The top floor of the Michelangelo Building was just one of the nodes on what Virugenix grandly called its Global Security Perimeter. After the big email attachment scares of the late nineties, the company had decided to offer its jittery corporate clients a 24-hour service. They opened satellite labs in Japan, Finland and on the East Coast, so that whenever a new threat was identified, an analyst somewhere in the world was awake and on hand to assess it. The GSP nodes were linked by two entirely separate networks: one for ordinary corporate traffic, the other for the transmission of code samples and other potentially infectious material. This second network of computers was known to the analysts as the Petri dish. It was the place where they watched things grow.

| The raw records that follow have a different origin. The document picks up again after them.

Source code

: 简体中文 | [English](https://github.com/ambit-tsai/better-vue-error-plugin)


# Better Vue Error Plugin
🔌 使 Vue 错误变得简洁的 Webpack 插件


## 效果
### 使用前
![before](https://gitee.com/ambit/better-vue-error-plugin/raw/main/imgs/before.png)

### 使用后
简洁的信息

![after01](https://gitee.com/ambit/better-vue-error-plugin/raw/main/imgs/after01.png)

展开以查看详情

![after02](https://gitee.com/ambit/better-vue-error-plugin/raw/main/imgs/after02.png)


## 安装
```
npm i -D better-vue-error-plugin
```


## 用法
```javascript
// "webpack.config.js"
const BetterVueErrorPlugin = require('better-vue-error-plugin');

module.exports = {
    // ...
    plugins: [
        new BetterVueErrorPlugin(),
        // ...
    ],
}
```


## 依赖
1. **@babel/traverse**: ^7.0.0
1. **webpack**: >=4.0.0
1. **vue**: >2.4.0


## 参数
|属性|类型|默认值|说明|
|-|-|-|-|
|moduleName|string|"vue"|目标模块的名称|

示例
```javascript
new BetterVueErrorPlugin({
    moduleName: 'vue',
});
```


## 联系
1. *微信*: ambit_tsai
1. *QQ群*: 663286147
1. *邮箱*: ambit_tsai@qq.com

As the morning wore on, Arjun’s first latte would be followed by several more, made at the gleaming coffee-station in the employee kitchen. Virugenix also provided a refrigerated cabinet of complimentary sodas, and some time around noon he tended to make the switch from coffee to cola. He had decorated his workspace, a standard six-by-six grey cubicle, with a mixture of family and film pictures. Priti grinning at her college graduation. Hrithik Roshan in a tight t-shirt. The cubicle was part of a cluster abutting an area walled off from the rest of the office by clear Plexi-glas panels. This room contained several racks of ordinary household PCs, a whiteboard and three large plasma displays. It required high-level clearance to enter, and the analysts nicknamed it ‘the hot zone’. The racked machines were the dirtiest part of the Petri dish, an isolated sub-net on which infections were induced to spread. Once or twice a day a gaggle of senior researchers gathered round the screens, watching some new digital creature overwrite sectors of a disk or hunt for somewhere to migrate. Arjun watched surreptitiously (an activity which involved poking his head over the top of the cubicle like a meerkat) as arguments broke out, theories were outlined, and dry markers brandished in passionate defence and refutation, all in other-side-of-the-glass dumbshow. He wished he could be part of these conversations, but underneath the informal surface of the AV group there was a clear hierarchy He had neither the clearance nor the status to join in when the Ghostbusters were at work.